A North Taranaki child is suspected of having measles and two people have been quarantined as a precautionary measure.
Contacts of the suspected case are being followed up and if they are not immune, are being quarantined, Taranaki District Health Board Medical Officer of Health, Dr Greg Simmons said.
The process of identifying contacts only started yesterday, so more people may be quarantined as the investigation continues.
"Measles can be a very serious illness and one in three suffer developing complications such as ear infections, bronchitis and pneumonia," Simmons said.
In Hamilton there have been 77 cases of measles in recent weeks, and Waikato District Health Board public health unit is investigating about 14 other suspected cases from across Hamilton.
Of the 77 cases, only four have been immunised with two documented doses of the measles, mumps and Rubella (MMR) vaccine and three cases have received one documented dose of MMR.
Simmons said immunisation was the best protection against measles.
"It not only protects the individual, but stops spreading the disease in the community."
The symptoms of measles include runny nose, cough, fever, red eyes and after several days a rash develops on the face and chest.
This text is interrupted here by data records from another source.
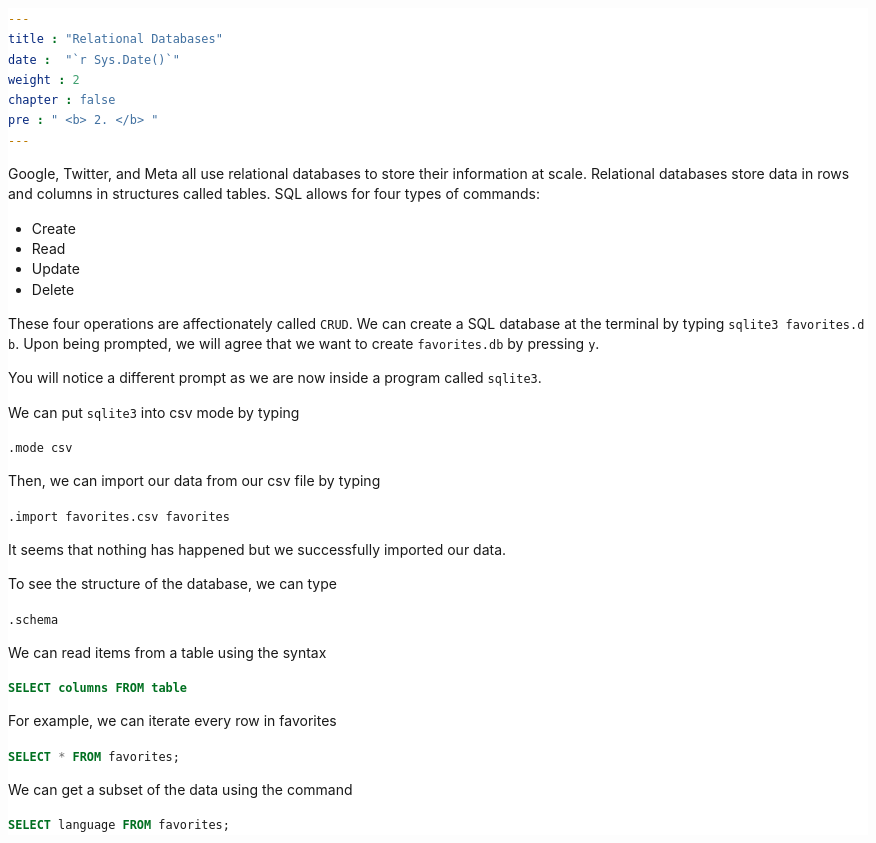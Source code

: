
 ```yaml
---
title : "Relational Databases"
date :  "`r Sys.Date()`" 
weight : 2 
chapter : false
pre : " <b> 2. </b> "
---
```

Google, Twitter, and Meta all use relational databases to store their information at scale.
Relational databases store data in rows and columns in structures called tables.
SQL allows for four types of commands:
- Create
- Read
- Update
- Delete


These four operations are affectionately called `CRUD`.
We can create a SQL database at the terminal by typing `sqlite3 favorites.db`. Upon being prompted, we will agree that we want to create `favorites.db` by pressing `y`.

You will notice a different prompt as we are now inside a program called `sqlite3`.

We can put `sqlite3` into csv mode by typing 

```bash
.mode csv
```

Then, we can import our data from our csv file by typing 

```bash
.import favorites.csv favorites
```

It seems that nothing has happened but we successfully imported our data.

To see the structure of the database, we can type

```bash
.schema
```

We can read items from a table using the syntax 

```sql
SELECT columns FROM table
```

For example, we can iterate every row in favorites

```sql
SELECT * FROM favorites;
```

We can get a subset of the data using the command 
```sql
SELECT language FROM favorites;
```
If families suspect someone has measles they should call their doctor before visiting, to avoid spreading the disease while waiting to be seen, he said.
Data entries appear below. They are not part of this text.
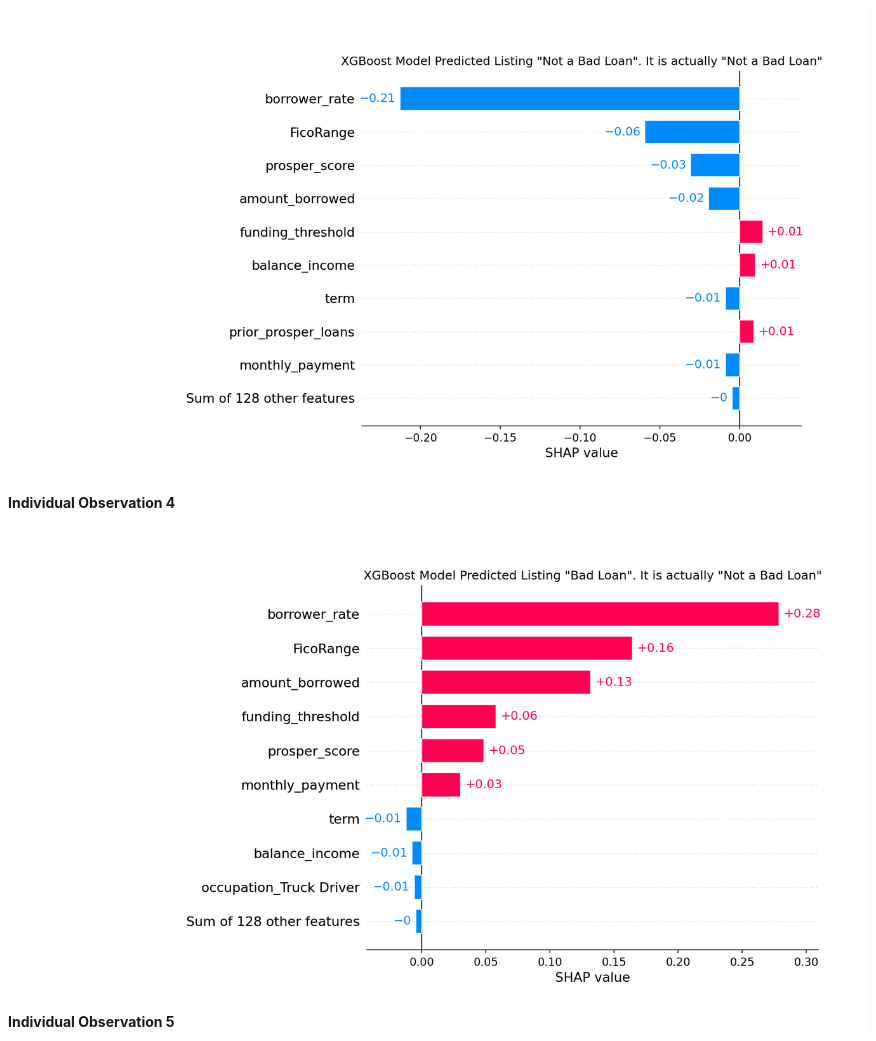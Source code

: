 **Individual Observation 4**
<img src="results/output/Bar_Plot_XGBoost_Local_Explanability_Listing_Id_3.png" alt="drawing" width="650" height="500"/>

**Individual Observation 5**
<img src="results/output/Bar_Plot_XGBoost_Local_Explanability_Listing_Id_4.png" alt="drawing" width="650" height="500"/>
</div>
People younger than 45 who have not had two doses of the measles-mumps-rubella (MMR) vaccine or have not had a laboratory confirmed positive measles result are not immune to the disease. Neither are children over 4 who have not received their second dose of MMR and infants under the age of 15 months who have not received their first routine dose of MMR. The family of anyone showing signs of measles should telephone their doctor or Healthline on 0800 611 116 for advice.